Kalanchoe Flowers Drooping
If the problems discussed above are not the case, kalanchoe flowers drooping is may be due to stress from being repotted while in bloom. This is normal and does not require any action. Although, you could support it using some twine and small sticks.
Pale or Burned Leaves
Failing to provide proper light for kalanchoe blossfeldiana causes both of these problems. Too little light will make the leaves drab while prolonged direct sunlight can scorch them. While growing indoors, place your plant in a location that receives a lot of bright indirect light, but not too much harsh direct sunlight.

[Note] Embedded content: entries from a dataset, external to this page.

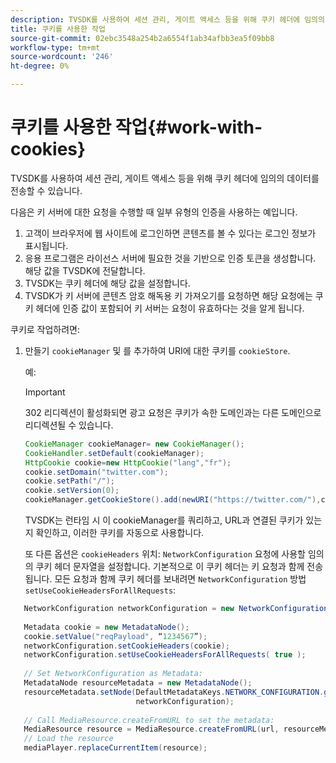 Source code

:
 ```yaml
---
description: TVSDK를 사용하여 세션 관리, 게이트 액세스 등을 위해 쿠키 헤더에 임의의 데이터를 전송할 수 있습니다.
title: 쿠키를 사용한 작업
source-git-commit: 02ebc3548a254b2a6554f1ab34afbb3ea5f09bb8
workflow-type: tm+mt
source-wordcount: '246'
ht-degree: 0%

---
```


# 쿠키를 사용한 작업{#work-with-cookies}

TVSDK를 사용하여 세션 관리, 게이트 액세스 등을 위해 쿠키 헤더에 임의의 데이터를 전송할 수 있습니다.

다음은 키 서버에 대한 요청을 수행할 때 일부 유형의 인증을 사용하는 예입니다.

1. 고객이 브라우저에 웹 사이트에 로그인하면 콘텐츠를 볼 수 있다는 로그인 정보가 표시됩니다.
1. 응용 프로그램은 라이선스 서버에 필요한 것을 기반으로 인증 토큰을 생성합니다. 해당 값을 TVSDK에 전달합니다.
1. TVSDK는 쿠키 헤더에 해당 값을 설정합니다.
1. TVSDK가 키 서버에 콘텐츠 암호 해독용 키 가져오기를 요청하면 해당 요청에는 쿠키 헤더에 인증 값이 포함되어 키 서버는 요청이 유효하다는 것을 알게 됩니다.

쿠키로 작업하려면:

1. 만들기 `cookieManager` 및 를 추가하여 URI에 대한 쿠키를 `cookieStore`.

   예:

   >[!IMPORTANT]
   >
   >302 리디렉션이 활성화되면 광고 요청은 쿠키가 속한 도메인과는 다른 도메인으로 리디렉션될 수 있습니다.

   ```java
   CookieManager cookieManager= new CookieManager(); 
   CookieHandler.setDefault(cookieManager);  
   HttpCookie cookie=new HttpCookie("lang","fr"); 
   cookie.setDomain("twitter.com");  
   cookie.setPath("/"); 
   cookie.setVersion(0); 
   cookieManager.getCookieStore().add(newURI("https://twitter.com/"),cookie);
   ```

   TVSDK는 런타임 시 이 cookieManager를 쿼리하고, URL과 연결된 쿠키가 있는지 확인하고, 이러한 쿠키를 자동으로 사용합니다.

   또 다른 옵션은 `cookieHeaders` 위치: `NetworkConfiguration` 요청에 사용할 임의의 쿠키 헤더 문자열을 설정합니다. 기본적으로 이 쿠키 헤더는 키 요청과 함께 전송됩니다. 모든 요청과 함께 쿠키 헤더를 보내려면 `NetworkConfiguration` 방법 `setUseCookieHeadersForAllRequests`:

```java
   NetworkConfiguration networkConfiguration = new NetworkConfiguration(); 
    
   Metadata cookie = new MetadataNode(); 
   cookie.setValue("reqPayload", “1234567”); 
   networkConfiguration.setCookieHeaders(cookie); 
   networkConfiguration.setUseCookieHeadersForAllRequests( true ); 
    
   // Set NetworkConfiguration as Metadata:                                                                   
   MetadataNode resourceMetadata = new MetadataNode(); 
   resourceMetadata.setNode(DefaultMetadataKeys.NETWORK_CONFIGURATION.getValue(),  
                            networkConfiguration); 
    
   // Call MediaResource.createFromURL to set the metadata: 
   MediaResource resource = MediaResource.createFromURL(url, resourceMetadata); 
   // Load the resource 
   mediaPlayer.replaceCurrentItem(resource);
```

Overwatering or planting it in a potting mix that retains water leads to root and stem rot. If you notice fragile stems, do not water until the plant recovers.
Kalanchoe Plant Propagation
Similar to kalanchoe flower care, its propagation is convenient while boosting its health as well. IF you have a mature plant, you are sure to have seen its offsets. If left alone, they leech nutrients from the mother plant. However, whenever you like, you can propagate these offsets or take stem cuttings.
For kalanchoe plant propagation using stem cuttings or offsets, follow these steps:
- Using a sharp clean knife, remove a stem segment several inches long. If decided to use offsets, remove it at the joint where it connects to the parent plant.
- Let the cutting dry out for a few days, or the end is calloused. Once healed, dip this end in a rooting hormone.
- Plant the cutting in a similar potting mix that the mother plant has. Place the kalanchoe blossfeldiana in bright indirect light, but do not water. The stem should root within a month.
After that, you can treat it like a mature plant.